Exercise input START

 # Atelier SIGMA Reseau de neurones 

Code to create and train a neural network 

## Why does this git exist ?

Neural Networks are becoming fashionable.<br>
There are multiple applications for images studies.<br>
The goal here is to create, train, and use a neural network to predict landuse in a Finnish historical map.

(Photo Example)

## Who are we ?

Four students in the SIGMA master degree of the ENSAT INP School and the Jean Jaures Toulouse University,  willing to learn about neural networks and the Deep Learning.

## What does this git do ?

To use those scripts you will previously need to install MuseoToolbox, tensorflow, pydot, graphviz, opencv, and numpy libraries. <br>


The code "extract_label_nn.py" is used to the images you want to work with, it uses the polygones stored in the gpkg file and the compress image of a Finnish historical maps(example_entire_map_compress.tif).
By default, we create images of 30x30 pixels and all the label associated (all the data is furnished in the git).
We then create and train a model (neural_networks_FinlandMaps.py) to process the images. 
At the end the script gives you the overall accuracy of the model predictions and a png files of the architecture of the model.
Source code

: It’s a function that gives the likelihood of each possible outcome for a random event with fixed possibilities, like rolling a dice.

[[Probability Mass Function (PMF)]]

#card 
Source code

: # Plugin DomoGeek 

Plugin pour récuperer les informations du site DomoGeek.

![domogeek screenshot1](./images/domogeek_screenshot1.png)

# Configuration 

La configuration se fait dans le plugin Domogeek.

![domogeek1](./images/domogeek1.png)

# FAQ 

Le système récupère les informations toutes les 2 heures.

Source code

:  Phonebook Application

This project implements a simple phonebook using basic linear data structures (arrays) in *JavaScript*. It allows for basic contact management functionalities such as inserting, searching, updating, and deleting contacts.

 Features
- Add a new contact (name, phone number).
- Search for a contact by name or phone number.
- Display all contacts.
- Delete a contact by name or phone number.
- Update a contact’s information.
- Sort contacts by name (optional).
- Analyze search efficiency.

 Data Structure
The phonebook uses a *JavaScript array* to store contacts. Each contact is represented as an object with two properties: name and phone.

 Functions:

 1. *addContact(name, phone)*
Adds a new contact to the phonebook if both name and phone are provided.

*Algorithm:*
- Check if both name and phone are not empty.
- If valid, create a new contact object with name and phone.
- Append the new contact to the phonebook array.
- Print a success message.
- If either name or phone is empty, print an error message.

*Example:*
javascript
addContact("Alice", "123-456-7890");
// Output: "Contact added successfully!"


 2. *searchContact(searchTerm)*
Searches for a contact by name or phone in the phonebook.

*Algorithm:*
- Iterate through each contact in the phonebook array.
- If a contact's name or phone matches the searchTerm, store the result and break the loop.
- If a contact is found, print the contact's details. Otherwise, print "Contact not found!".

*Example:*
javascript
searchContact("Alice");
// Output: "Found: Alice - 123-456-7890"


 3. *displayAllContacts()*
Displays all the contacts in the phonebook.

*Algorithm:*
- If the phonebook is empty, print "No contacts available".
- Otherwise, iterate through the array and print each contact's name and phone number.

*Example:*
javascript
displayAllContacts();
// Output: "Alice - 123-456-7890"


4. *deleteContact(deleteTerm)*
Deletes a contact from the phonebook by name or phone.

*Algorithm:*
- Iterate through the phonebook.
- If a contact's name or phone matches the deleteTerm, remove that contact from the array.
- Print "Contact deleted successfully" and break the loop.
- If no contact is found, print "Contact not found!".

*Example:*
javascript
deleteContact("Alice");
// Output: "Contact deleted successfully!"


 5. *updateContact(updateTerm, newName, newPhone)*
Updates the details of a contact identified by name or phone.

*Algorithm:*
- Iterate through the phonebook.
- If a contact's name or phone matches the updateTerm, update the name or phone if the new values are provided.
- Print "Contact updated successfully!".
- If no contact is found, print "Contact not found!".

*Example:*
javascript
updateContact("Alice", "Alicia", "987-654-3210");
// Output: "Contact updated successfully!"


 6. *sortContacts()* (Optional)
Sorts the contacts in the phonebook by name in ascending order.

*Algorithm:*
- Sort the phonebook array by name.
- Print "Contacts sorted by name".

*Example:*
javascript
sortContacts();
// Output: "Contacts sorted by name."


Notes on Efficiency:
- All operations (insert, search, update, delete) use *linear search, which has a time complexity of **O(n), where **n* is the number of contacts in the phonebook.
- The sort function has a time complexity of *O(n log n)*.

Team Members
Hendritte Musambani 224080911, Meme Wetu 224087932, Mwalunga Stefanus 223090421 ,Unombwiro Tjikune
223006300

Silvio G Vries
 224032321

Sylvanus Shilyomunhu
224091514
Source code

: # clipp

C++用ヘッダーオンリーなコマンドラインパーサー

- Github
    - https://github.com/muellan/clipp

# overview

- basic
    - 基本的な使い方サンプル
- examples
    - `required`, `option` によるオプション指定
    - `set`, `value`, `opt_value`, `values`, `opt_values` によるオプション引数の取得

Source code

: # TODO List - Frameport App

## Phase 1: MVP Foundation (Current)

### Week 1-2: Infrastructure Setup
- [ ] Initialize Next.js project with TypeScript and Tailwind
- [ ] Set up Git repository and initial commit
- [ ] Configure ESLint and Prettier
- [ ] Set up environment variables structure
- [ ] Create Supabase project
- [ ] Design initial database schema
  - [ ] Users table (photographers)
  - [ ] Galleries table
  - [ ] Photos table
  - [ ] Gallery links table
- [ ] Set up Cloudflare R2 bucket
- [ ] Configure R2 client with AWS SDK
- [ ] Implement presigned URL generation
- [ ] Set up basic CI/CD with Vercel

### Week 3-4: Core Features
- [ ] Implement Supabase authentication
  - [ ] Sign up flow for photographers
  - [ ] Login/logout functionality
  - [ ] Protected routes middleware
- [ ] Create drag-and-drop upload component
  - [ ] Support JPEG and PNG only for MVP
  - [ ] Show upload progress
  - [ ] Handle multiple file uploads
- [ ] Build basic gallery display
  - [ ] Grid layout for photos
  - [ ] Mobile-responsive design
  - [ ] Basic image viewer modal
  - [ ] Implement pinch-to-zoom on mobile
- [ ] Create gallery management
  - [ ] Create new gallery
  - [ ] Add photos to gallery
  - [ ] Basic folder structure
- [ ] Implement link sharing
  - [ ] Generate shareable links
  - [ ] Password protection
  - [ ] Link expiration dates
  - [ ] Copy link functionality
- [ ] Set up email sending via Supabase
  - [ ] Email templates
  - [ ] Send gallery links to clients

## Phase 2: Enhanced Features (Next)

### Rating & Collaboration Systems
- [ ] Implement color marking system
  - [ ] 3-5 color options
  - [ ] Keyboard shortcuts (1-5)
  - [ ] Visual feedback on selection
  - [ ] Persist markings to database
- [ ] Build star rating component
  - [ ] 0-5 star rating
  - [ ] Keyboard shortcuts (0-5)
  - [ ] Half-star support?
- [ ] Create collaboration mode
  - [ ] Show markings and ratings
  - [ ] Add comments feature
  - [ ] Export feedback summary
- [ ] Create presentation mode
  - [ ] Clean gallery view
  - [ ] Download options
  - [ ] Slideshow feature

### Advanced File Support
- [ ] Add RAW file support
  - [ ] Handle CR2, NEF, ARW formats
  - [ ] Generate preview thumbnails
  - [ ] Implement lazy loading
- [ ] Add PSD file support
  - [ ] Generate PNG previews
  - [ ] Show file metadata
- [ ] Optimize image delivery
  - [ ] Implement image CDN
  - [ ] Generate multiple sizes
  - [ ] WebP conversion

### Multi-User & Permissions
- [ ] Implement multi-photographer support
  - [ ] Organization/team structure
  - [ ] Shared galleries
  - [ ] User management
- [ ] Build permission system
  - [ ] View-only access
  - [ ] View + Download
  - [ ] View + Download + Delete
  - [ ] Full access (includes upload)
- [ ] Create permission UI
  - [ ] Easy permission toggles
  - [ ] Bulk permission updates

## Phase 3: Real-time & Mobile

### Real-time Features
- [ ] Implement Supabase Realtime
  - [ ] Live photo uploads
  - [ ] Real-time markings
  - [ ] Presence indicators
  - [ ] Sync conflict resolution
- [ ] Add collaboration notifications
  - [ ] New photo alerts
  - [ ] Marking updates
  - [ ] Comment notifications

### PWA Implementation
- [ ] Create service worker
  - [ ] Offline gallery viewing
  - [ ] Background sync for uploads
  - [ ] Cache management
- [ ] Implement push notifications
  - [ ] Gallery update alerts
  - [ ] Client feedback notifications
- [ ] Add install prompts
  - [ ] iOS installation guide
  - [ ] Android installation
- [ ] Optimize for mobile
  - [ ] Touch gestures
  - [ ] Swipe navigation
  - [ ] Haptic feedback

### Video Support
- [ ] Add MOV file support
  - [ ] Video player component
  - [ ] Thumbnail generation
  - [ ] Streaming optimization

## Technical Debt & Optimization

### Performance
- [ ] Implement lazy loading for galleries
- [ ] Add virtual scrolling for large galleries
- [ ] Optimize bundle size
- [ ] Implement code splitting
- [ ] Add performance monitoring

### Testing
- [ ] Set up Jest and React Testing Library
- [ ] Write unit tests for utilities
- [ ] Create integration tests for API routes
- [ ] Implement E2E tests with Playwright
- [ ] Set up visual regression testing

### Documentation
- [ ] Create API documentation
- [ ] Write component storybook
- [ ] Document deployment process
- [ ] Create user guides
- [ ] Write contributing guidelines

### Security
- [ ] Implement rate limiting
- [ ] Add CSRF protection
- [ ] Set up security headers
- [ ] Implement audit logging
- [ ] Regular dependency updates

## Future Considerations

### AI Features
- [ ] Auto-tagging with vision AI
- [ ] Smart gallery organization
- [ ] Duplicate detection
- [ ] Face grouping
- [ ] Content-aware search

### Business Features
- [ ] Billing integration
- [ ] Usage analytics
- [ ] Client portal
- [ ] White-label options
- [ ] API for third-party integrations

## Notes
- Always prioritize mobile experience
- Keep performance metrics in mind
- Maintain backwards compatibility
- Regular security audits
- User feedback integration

Exercise input END

*Problem to solve*:
Filter the records for lines containing the word "Generate" and copy each one.

*Exercise solution*:
  - [ ] Generate shareable links
  - [ ] Generate preview thumbnails
  - [ ] Generate PNG previews
  - [ ] Generate multiple sizes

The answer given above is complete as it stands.